C’est l’aboutissement de toute une période préparatoire que l’on appelle « l’Avent » (déjà abordée dans un premier article TECHblog). C’est aussi la transition vers une autre période magique qu’est le cycle des douze jours.
La nuit du 24 décembre : nuit étrange
Le Christkindel
Certainement l’un des personnages les plus étranges du Noël alsacien. Il apparait après la Réforme au 16è siècle pour remplacer le Saint-Nicolas dans sa mission de distribution de cadeau aux enfants. On le retrouve donc soit le 6 décembre accompagnant Saint-Nicolas, soit la veillée de Noël accompagné par Hans Trapp (Père Fouettard) et Birckeresel (un âne à bec !). Littéralement, le « Christkindel » veut dire « l’enfant Christ », vous imaginez donc certainement un bébé distribuant des cadeaux ?
Et bien non. Le Christkindel prend les traits d’une jeune fille aux cheveux long habillée de blanc et coiffée d’une couronne de l’avent avec 4 bougies allumées ! L’origine supposé de cette étrange apparence serait une (con)fusion entre l’enfant Jésus et Sainte Lucie (Lux, lucis, désignant la lumière), mais aussi la déesse-mère primitive des gaulois volant dans les airs pour regagner l’autre monde au solstice. Le passage du Christkindel à la maison est un moment, à la fois attendu pour les cadeaux et craint à cause du terrifiant Hans Trapp qui emporte les enfants pas sages dans son sac.
Le Hans trapp est inspiré d’un ancien seigneur brutal de Wissembourg, mais aussi de l’homme sauvage, personnage mythique de la culture germanique.
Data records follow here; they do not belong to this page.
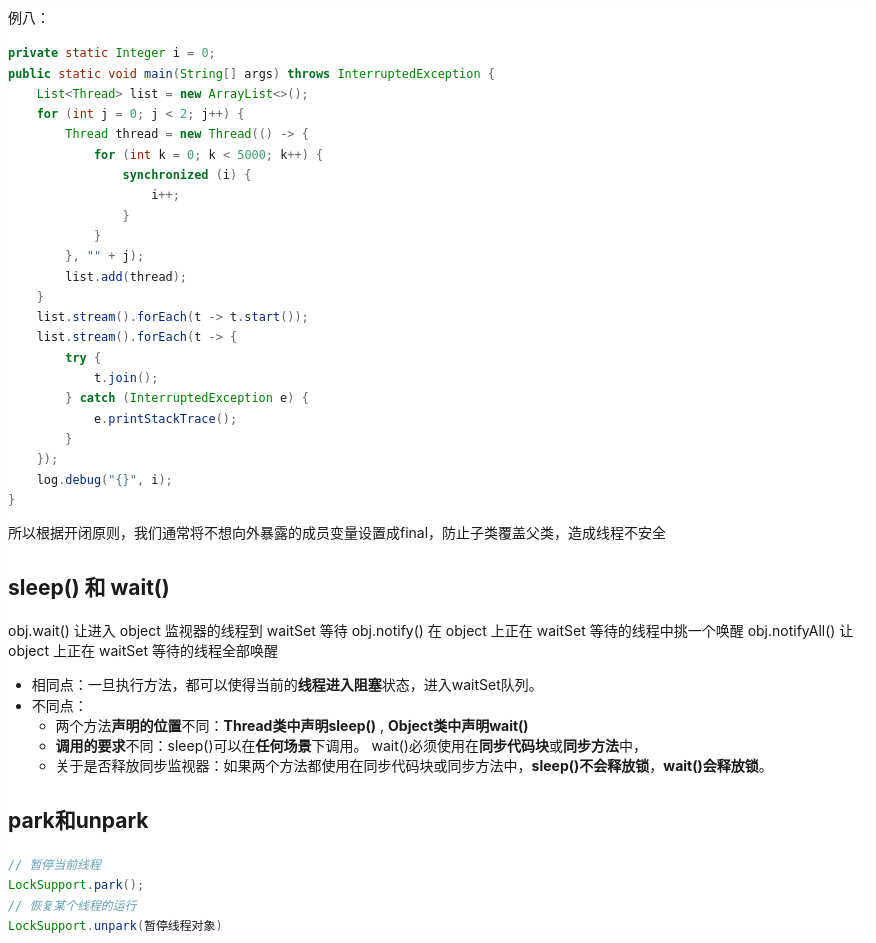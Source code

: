 例八：

```java
private static Integer i = 0;
public static void main(String[] args) throws InterruptedException {
    List<Thread> list = new ArrayList<>();
    for (int j = 0; j < 2; j++) {
        Thread thread = new Thread(() -> {
            for (int k = 0; k < 5000; k++) {
                synchronized (i) {
                    i++;
                }
            }
        }, "" + j);
    	list.add(thread);
    }
    list.stream().forEach(t -> t.start());
    list.stream().forEach(t -> {
        try {
            t.join();
        } catch (InterruptedException e) {
            e.printStackTrace();
        }
    });
    log.debug("{}", i);
}
```

所以根据开闭原则，我们通常将不想向外暴露的成员变量设置成final，防止子类覆盖父类，造成线程不安全

### 

## sleep() 和 wait()

obj.wait() 让进入 object 监视器的线程到 waitSet 等待
obj.notify() 在 object 上正在 waitSet 等待的线程中挑一个唤醒
obj.notifyAll() 让 object 上正在 waitSet 等待的线程全部唤醒

 * 相同点：一旦执行方法，都可以使得当前的**线程进入阻塞**状态，进入waitSet队列。
 * 不同点：
   * 两个方法**声明的位置**不同：**Thread类中声明sleep()** , **Object类中声明wait()**
   * **调用的要求**不同：sleep()可以在**任何场景**下调用。 wait()必须使用在**同步代码块**或**同步方法**中，
   * 关于是否释放同步监视器：如果两个方法都使用在同步代码块或同步方法中，**sleep()不会释放锁**，**wait()会释放锁**。

## park和unpark

```java
// 暂停当前线程
LockSupport.park();
// 恢复某个线程的运行
LockSupport.unpark(暂停线程对象)
```

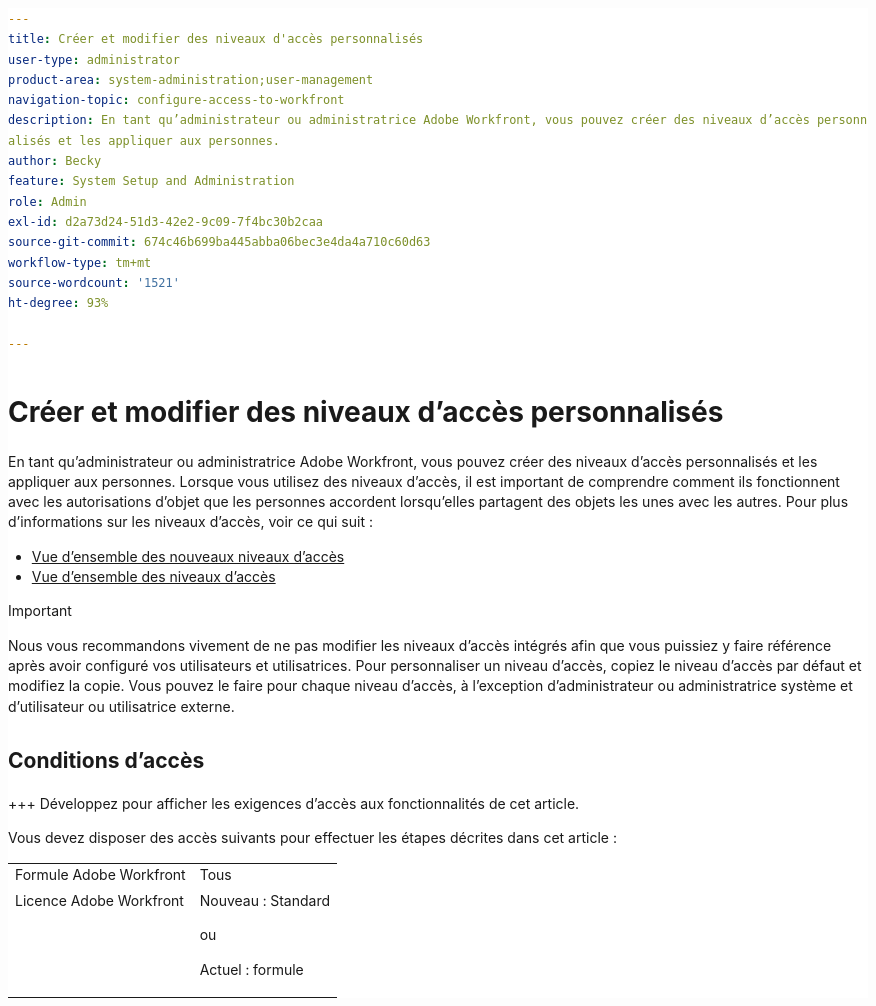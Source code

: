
 ```yaml
---
title: Créer et modifier des niveaux d'accès personnalisés
user-type: administrator
product-area: system-administration;user-management
navigation-topic: configure-access-to-workfront
description: En tant qu’administrateur ou administratrice Adobe Workfront, vous pouvez créer des niveaux d’accès personnalisés et les appliquer aux personnes.
author: Becky
feature: System Setup and Administration
role: Admin
exl-id: d2a73d24-51d3-42e2-9c09-7f4bc30b2caa
source-git-commit: 674c46b699ba445abba06bec3e4da4a710c60d63
workflow-type: tm+mt
source-wordcount: '1521'
ht-degree: 93%

---
```


# Créer et modifier des niveaux d’accès personnalisés





En tant qu’administrateur ou administratrice Adobe Workfront, vous pouvez créer des niveaux d’accès personnalisés et les appliquer aux personnes. Lorsque vous utilisez des niveaux d’accès, il est important de comprendre comment ils fonctionnent avec les autorisations d’objet que les personnes accordent lorsqu’elles partagent des objets les unes avec les autres. Pour plus d’informations sur les niveaux d’accès, voir ce qui suit :

* [Vue d’ensemble des nouveaux niveaux d’accès](/help/quicksilver/administration-and-setup/add-users/how-access-levels-work/access-level-overview.md)
* [Vue d’ensemble des niveaux d’accès](../../../administration-and-setup/add-users/access-levels-and-object-permissions/access-levels-overview.md)

>[!IMPORTANT]
>
>Nous vous recommandons vivement de ne pas modifier les niveaux d’accès intégrés afin que vous puissiez y faire référence après avoir configuré vos utilisateurs et utilisatrices. Pour personnaliser un niveau d’accès, copiez le niveau d’accès par défaut et modifiez la copie. Vous pouvez le faire pour chaque niveau d’accès, à l’exception d’administrateur ou administratrice système et d’utilisateur ou utilisatrice externe.

## Conditions d’accès

+++ Développez pour afficher les exigences d’accès aux fonctionnalités de cet article.

Vous devez disposer des accès suivants pour effectuer les étapes décrites dans cet article :

<table style="table-layout:auto"> 
 <col> 
 <col> 
 <tbody> 
  <tr> 
   <td role="rowheader">Formule Adobe Workfront</td> 
   <td>Tous</td> 
  </tr> 
  <tr> 
   <td role="rowheader">Licence Adobe Workfront</td> 
   <td>Nouveau : Standard
   <p>ou</p>
   <p>Actuel : formule</p></td> 
  </tr> 
  <tr> 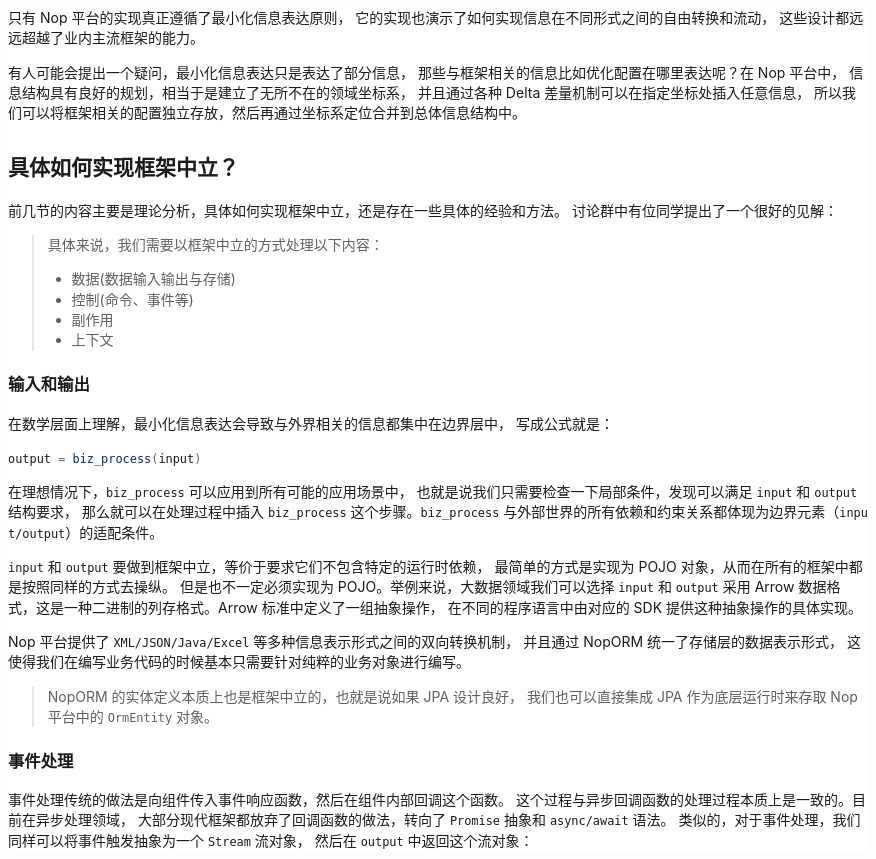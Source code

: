 只有 Nop 平台的实现真正遵循了最小化信息表达原则，
它的实现也演示了如何实现信息在不同形式之间的自由转换和流动，
这些设计都远远超越了业内主流框架的能力。

有人可能会提出一个疑问，最小化信息表达只是表达了部分信息，
那些与框架相关的信息比如优化配置在哪里表达呢？在 Nop 平台中，
信息结构具有良好的规划，相当于是建立了无所不在的领域坐标系，
并且通过各种 Delta 差量机制可以在指定坐标处插入任意信息，
所以我们可以将框架相关的配置独立存放，然后再通过坐标系定位合并到总体信息结构中。

## 具体如何实现框架中立？

前几节的内容主要是理论分析，具体如何实现框架中立，还是存在一些具体的经验和方法。
讨论群中有位同学提出了一个很好的见解：

> 具体来说，我们需要以框架中立的方式处理以下内容：
>
> - 数据(数据输入输出与存储)
> - 控制(命令、事件等)
> - 副作用
> - 上下文

### 输入和输出

在数学层面上理解，最小化信息表达会导致与外界相关的信息都集中在边界层中，
写成公式就是：

```java
output = biz_process(input)
```

在理想情况下，`biz_process` 可以应用到所有可能的应用场景中，
也就是说我们只需要检查一下局部条件，发现可以满足 `input` 和 `output` 结构要求，
那么就可以在处理过程中插入 `biz_process` 这个步骤。`biz_process`
与外部世界的所有依赖和约束关系都体现为边界元素（`input/output`）的适配条件。

`input` 和 `output` 要做到框架中立，等价于要求它们不包含特定的运行时依赖，
最简单的方式是实现为 POJO 对象，从而在所有的框架中都是按照同样的方式去操纵。
但是也不一定必须实现为 POJO。举例来说，大数据领域我们可以选择 `input` 和 `output`
采用 Arrow 数据格式，这是一种二进制的列存格式。Arrow 标准中定义了一组抽象操作，
在不同的程序语言中由对应的 SDK 提供这种抽象操作的具体实现。

Nop 平台提供了 `XML/JSON/Java/Excel` 等多种信息表示形式之间的双向转换机制，
并且通过 NopORM 统一了存储层的数据表示形式，
这使得我们在编写业务代码的时候基本只需要针对纯粹的业务对象进行编写。

> NopORM 的实体定义本质上也是框架中立的，也就是说如果 JPA 设计良好，
> 我们也可以直接集成 JPA 作为底层运行时来存取 Nop 平台中的 `OrmEntity` 对象。

### 事件处理

事件处理传统的做法是向组件传入事件响应函数，然后在组件内部回调这个函数。
这个过程与异步回调函数的处理过程本质上是一致的。目前在异步处理领域，
大部分现代框架都放弃了回调函数的做法，转向了 `Promise` 抽象和 `async/await` 语法。
类似的，对于事件处理，我们同样可以将事件触发抽象为一个 `Stream` 流对象，
然后在 `output` 中返回这个流对象：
Le Birckeresel est lui aussi bien curieux, puisque c’est un homme déguisé en âne avec un masque à bec, portant une cloche, un gourdin et un lourd sac de pommes ! Au niveau cadeau, le Christkindel ne connaissait visiblement pas les magasins de jouet et se contentait de jeter quelques noix et noisettes aux enfants. Peut-être aussi des oranges pour les enfants exemplaires, mais ça reste quand même assez radin de sa part.
La nuit du 24 décembre : nuit sainte et magique
La bûche de Noël
Vous connaissez certainement cette pâtisserie incontournable de Noël. Son origine est moins gourmande mais véritablement magique ! Traditionnellement, toute la famille se rendait à l’église pour la messe de minuit. Avant de partir on choisissait une grosse buche qui devait se consumer lentement durant toute la messe pour garder la maison chaude et retrouver quelques braises au retour.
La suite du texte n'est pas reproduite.